Author: Nafiz Ishtiaque on 2020-05-21 [id 831]
(in reply to Report 1 on 2020-05-09)We would like to thank the referee for the detailed review and the very relevant questions. We try to address them in the following.
5) In the particular model we studied the Hilbert space is the representation assigned to the line defects in both theories, which, in the large N limit is infinite dimensional. In the bulk side -- the 4d CS side -- the local operator algebra on the line and what we called the scattering algebra act on this vector space. The local operator algebra (generated by ghost no. 1 operators, we did not discuss them in our paper) is the Koszul dual of the Yangian and the scattering algebra is the Yangian, in the 4d CS side we see both of them acting on the same vector space. In our paper, we were only concerned with establishing the isomorphism between this scattering algebra and the boundary OPE algebra (algebra of operators on the line in the BF theory). It is possible to compactify the 4d CS theory on a 2d surface linking the line defect so that it reduces to a 2d TQFT with two boundaries, one corresponding to the line defect and the other corresponding to a line at infinity where the scattering algebra lives. In this setup the Hilbert space on which both the Yangian and its Koszu dual act is the Hilbert space associated to the "spatial" line joining these two boundaries, the appearance of Koszul duality in this setup is expected generally purely from a TQFT perspective -- as described in the appendix of https://arxiv.org/abs/2001.02177.

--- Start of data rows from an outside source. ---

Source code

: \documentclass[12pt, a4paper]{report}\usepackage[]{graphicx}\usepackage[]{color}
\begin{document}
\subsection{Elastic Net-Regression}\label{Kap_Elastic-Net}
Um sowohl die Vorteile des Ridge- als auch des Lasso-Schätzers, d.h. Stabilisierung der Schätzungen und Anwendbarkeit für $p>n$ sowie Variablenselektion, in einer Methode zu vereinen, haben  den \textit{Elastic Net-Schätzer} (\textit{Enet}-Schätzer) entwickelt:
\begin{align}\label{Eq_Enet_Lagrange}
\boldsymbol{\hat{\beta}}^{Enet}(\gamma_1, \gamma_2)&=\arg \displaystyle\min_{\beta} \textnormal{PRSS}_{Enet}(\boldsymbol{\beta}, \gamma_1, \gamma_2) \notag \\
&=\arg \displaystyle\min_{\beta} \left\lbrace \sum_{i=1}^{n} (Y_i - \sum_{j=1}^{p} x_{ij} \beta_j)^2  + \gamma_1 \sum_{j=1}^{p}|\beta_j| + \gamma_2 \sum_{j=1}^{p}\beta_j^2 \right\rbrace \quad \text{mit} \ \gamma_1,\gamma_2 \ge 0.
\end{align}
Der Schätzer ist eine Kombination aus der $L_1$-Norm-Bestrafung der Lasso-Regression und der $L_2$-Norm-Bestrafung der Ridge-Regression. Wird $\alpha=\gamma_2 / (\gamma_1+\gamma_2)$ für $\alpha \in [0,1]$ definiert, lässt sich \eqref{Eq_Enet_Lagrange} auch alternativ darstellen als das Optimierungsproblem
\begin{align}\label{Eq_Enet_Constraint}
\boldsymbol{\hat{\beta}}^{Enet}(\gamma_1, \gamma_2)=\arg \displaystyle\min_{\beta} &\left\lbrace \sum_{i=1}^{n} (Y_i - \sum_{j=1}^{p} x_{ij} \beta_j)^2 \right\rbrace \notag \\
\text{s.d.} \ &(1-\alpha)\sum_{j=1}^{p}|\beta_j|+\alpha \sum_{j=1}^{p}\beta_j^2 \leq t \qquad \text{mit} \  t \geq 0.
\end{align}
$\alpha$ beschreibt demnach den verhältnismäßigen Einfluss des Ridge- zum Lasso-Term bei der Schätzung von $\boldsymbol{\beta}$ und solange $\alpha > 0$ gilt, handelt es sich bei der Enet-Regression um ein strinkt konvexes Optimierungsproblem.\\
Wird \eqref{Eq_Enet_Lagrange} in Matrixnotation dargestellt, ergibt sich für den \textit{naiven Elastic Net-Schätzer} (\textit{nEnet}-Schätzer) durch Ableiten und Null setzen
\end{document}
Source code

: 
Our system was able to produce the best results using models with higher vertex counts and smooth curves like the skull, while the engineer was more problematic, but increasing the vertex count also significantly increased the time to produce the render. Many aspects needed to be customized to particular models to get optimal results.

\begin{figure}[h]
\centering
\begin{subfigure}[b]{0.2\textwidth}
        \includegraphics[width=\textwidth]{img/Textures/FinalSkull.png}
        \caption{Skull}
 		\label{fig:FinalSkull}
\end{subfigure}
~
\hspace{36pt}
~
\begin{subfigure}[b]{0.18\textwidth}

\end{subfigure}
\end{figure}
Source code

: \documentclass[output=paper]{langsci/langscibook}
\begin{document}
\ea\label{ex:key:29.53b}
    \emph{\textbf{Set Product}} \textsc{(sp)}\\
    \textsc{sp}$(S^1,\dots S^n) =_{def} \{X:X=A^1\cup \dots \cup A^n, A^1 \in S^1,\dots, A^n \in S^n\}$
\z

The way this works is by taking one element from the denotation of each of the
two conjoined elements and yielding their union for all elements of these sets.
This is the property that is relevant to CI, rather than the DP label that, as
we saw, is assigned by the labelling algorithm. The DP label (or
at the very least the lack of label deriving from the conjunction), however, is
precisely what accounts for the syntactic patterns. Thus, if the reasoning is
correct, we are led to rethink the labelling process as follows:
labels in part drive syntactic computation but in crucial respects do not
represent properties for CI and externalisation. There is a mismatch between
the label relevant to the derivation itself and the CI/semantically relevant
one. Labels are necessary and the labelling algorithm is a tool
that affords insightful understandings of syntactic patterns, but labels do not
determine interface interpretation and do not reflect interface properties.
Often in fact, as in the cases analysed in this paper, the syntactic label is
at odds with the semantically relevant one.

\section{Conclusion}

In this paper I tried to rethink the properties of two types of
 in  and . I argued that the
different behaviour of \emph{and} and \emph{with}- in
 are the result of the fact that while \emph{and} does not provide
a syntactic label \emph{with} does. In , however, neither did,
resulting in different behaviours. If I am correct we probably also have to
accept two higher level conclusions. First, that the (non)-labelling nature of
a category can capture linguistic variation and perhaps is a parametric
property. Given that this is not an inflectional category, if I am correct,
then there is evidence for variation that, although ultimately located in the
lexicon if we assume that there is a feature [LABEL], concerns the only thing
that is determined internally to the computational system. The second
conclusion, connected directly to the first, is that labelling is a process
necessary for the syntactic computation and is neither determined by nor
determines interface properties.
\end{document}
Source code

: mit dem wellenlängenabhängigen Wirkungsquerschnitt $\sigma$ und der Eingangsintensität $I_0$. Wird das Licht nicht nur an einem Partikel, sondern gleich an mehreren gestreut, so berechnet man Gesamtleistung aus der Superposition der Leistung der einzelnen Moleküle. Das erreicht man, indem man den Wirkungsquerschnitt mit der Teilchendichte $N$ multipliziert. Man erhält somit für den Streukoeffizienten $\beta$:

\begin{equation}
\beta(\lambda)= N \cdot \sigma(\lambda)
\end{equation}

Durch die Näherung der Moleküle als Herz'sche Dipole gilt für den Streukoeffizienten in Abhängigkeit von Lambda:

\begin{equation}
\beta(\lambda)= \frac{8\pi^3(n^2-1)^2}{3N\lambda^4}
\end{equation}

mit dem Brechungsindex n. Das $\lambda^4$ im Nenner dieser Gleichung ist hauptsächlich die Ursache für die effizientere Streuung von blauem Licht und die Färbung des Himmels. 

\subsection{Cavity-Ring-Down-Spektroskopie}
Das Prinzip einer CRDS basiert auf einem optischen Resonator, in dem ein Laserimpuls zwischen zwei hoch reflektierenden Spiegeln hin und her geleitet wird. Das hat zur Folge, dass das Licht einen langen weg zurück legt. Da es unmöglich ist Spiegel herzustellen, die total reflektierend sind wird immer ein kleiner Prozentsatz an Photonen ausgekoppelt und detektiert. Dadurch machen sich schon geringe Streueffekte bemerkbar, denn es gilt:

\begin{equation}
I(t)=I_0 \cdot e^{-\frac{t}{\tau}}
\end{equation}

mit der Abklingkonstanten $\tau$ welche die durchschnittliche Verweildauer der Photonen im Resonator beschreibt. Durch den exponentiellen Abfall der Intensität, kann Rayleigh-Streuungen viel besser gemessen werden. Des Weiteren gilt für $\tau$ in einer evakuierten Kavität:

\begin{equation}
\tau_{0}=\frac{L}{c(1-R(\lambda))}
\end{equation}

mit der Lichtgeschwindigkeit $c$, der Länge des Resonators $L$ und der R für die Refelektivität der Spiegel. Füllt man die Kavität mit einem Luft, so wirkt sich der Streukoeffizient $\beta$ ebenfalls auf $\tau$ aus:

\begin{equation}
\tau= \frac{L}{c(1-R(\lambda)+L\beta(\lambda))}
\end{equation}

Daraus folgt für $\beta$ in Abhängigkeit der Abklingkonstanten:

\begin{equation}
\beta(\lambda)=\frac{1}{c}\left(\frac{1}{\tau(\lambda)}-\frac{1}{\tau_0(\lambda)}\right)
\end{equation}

6) The scattering algebra is essentially an algebra of modifications of boundary conditions at infinity. If the CFT side of the duality is rich enough to have singular OPE structure then the dual bulk theory will also have rich enough boundary conditions with such pole structures that -- roughly speaking -- collisions of poles will mimic the OPEs. One example of such theories can be found in https://arxiv.org/abs/1812.09257v3 where the holographic dual to certain chiral CFTs were identified as B-model on some Calabi-Yau's.
7) We are considering K to be small, i.e. we think of the D4-branes as mere probes. If K is large there should be a back-reaction/change in the topology of the bulk. This should be analogous to the so called bubbling geometry as it appears in, for example, https://arxiv.org/abs/hep-th/0612190 in the context of holographic duality between 3d CS and topological strings on conifolds.
8) We are going to borrow some arguments from section 6.1 of https://arxiv.org/abs/2001.02177. To the best of our understanding, one way to arrive at holographically dual theories is to start from a coupled open closed theory, schematically effectively described as L_{brane} + L_{bulk} + L_{int}. Then in the decoupling limit, we lose the interaction term, the brane theory becomes the CFT side of the duality, and generally, the bulk term is deformed to describe a theory on a backreacted geometry which becomes the holographic dual to the CFT side. What we find in our particular model is that the L_{bulk} (the 4d CS side) is too simple/rigid in a sense to notice any backreaction. Therefore, it seems to be a valid remark that the setup still looks like the setup for two coupled theories in flat space. We think that our computation can indeed be phrased as demonstrating in a particular example the universal expectation that line defects that can be coupled to a TQFT are described by an algebra which is Koszul dual to the algebra of the TQFT. However, since we arrive at our setup following the procedure that one would follow to arrive at holographically dual theories, we claim that the two sides (the BF side and the CS side) can just as well be thought of as holographic duals to each other.
These are certainly some important points that have become clearer to us over the course of time, we thank the reviewer for mentioning these. We look forward to any further questions, corrections, or recommendations that may arise.
We will correct the grammatical errors and add the references that have come out since writing this paper.